» **Task instructions**: The answer must be a single number: the count of lines in the data below that hold the word "value".

» **Stored data**:
⁂

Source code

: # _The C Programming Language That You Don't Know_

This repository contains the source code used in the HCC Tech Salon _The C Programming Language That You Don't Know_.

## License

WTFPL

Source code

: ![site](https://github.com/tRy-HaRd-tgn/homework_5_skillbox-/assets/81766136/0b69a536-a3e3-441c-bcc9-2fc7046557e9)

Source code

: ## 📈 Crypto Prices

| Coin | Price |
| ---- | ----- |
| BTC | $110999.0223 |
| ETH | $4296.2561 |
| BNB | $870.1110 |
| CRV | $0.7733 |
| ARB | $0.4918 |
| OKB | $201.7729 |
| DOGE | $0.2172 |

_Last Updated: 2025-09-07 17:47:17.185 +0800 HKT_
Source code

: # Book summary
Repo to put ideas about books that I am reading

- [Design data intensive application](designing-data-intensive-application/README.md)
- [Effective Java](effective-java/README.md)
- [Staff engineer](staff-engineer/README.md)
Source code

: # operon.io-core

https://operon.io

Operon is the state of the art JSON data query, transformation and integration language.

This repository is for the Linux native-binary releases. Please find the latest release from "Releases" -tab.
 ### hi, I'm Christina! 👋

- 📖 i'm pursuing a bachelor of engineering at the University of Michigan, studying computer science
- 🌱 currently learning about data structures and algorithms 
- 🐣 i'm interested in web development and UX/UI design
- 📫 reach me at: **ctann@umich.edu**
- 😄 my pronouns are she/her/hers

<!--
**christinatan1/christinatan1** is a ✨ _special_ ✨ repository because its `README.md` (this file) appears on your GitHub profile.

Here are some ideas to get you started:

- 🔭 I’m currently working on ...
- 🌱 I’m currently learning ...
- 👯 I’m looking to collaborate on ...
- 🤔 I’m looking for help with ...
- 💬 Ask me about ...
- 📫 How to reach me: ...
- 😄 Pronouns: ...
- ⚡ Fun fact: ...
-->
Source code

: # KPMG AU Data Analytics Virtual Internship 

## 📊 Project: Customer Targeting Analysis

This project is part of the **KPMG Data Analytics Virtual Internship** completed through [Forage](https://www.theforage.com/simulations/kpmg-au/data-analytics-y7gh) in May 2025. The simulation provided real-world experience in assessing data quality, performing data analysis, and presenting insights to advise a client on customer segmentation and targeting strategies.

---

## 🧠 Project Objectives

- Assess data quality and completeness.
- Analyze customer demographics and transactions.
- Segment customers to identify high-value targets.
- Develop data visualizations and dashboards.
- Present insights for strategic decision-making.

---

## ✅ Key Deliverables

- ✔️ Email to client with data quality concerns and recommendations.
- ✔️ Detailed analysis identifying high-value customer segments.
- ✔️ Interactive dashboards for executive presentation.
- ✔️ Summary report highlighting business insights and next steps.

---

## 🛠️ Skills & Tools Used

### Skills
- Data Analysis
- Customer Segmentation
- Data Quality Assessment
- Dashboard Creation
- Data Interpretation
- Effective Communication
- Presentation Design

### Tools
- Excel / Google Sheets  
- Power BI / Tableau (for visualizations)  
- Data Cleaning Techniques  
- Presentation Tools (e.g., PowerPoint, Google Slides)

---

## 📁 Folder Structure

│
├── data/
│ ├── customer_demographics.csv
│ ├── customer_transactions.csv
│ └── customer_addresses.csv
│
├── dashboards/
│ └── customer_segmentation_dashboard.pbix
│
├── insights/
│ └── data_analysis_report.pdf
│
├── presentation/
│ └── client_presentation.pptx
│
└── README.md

⁂

» **Answer to the problem**: 2